Asintió Gavira, distraído, de nuevo con el pensamiento en la pareja que conversaba junto al Valdés Leal, y disculpándose con Almanzor inició un movimiento de aproximación que procuró tuviese apariencia casual, una especie de ida a la derecha y luego a la izquierda, igual que un velero dando bordadas. De camino sonrió en los lugares correspondientes, estrechó y besó algunas manos y un par de mejillas maquilladas, correcto, seguro, sintiéndose envidiado por los hombres y admirado por las mujeres que se acercaron a él apenas se alejó un poco del alcalde. Dos veces oyó susurrar a su espalda el nombre de Macarena, pero logró que eso no le descompusiera la sonrisa. Puso su copa sobre una bandeja, se tocó el nudo de la corbata y un momento después estaba junto a monseñor Corvo y don Octavio Machuca.
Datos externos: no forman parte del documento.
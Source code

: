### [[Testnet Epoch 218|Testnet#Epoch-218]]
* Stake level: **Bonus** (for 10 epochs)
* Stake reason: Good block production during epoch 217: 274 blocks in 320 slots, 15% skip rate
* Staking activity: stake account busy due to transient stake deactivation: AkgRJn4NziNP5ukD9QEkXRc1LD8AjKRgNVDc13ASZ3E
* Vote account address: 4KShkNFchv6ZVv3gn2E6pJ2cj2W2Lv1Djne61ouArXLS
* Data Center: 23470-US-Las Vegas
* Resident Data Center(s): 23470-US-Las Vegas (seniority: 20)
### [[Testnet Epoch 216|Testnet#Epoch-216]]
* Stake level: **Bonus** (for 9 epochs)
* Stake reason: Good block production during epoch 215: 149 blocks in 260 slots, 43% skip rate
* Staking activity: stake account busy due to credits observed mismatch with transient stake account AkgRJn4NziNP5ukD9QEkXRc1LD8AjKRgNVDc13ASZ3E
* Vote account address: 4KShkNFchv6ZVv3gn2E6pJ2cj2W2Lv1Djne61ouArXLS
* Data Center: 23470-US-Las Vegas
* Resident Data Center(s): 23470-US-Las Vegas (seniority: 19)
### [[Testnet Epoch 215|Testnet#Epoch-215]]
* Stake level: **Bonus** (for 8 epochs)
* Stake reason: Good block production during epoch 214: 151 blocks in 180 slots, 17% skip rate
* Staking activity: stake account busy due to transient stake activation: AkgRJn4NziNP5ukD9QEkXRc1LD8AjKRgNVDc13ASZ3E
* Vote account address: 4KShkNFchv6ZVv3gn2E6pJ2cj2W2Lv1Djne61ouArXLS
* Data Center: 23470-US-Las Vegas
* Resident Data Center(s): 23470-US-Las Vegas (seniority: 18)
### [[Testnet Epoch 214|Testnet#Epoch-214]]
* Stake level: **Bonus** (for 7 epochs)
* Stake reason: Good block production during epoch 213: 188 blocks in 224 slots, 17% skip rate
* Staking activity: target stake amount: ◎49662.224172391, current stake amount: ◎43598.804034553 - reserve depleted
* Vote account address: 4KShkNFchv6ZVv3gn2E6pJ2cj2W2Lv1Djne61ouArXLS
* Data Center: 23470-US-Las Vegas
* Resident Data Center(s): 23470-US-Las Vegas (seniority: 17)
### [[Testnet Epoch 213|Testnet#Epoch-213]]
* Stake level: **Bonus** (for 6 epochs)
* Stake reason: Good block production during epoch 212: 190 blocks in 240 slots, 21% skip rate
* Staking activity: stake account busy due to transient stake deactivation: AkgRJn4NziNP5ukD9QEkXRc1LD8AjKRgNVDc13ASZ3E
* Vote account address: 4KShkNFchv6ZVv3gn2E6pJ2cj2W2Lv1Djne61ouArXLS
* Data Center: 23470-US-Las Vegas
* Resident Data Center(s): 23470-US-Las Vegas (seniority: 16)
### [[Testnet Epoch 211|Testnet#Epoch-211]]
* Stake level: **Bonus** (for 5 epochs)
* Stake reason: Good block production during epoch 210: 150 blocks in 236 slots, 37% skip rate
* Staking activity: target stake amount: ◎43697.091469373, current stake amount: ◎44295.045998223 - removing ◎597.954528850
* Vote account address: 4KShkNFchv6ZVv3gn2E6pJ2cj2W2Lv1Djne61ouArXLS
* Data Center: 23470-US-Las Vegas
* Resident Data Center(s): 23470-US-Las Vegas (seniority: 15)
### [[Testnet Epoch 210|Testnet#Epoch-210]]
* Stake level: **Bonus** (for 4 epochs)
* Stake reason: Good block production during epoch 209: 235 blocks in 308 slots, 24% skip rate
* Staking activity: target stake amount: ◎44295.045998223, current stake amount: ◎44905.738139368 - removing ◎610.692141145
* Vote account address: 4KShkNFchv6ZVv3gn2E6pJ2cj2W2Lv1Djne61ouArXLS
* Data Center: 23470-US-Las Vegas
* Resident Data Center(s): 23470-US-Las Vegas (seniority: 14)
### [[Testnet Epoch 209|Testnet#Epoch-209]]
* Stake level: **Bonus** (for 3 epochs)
– Bonito cuadro -dijo, por decir algo.
El arzobispo y el banquero miraron el lienzo como si hasta ese momento no hubieran reparado en él. La Muerte llevaba la guadaña en la mano y un féretro bajo el brazo descarnado. A sus pies, un mapamundi, una espada, libros, pergaminos, alegorizaban su triunfo sobre la vida, la gloria, la ciencia y los placeres terrenales. Con otra mano huesuda apagaba la llama de un cirio, y las dos cuencas vacías de la calavera miraban al espectador.
– ¿Bonito? -el arzobispo cambió una mirada con el viejo Machuca. Siguiendo las últimas directrices papales sobre apariciones públicas de los prelados, Aquilino Corvo vestía sotana
Movía la cabeza el viejo banquero, avizores los ojos rapaces tras la nariz ganchuda. En realidad monseñor Corvo era casi veinte años más joven que él; pero al titular de la sede hispalense le gustaba darse aires venerables, por aquello de la dignidad del cargo.
– Pencho es un triunfador -apuntó Machuca-. Y no teme que le apaguen el cirio.
Había un brillo socarrón tras los párpados entrecerrados del anciano. Una de sus manos se hundía en el bolsillo de la americana cruzada de corte antiguo, y la otra colgaba a un costado, casi tan descarnada como la que extinguía la llama en el lienzo de Valdés Leal. El arzobispo sonrió, cómplice.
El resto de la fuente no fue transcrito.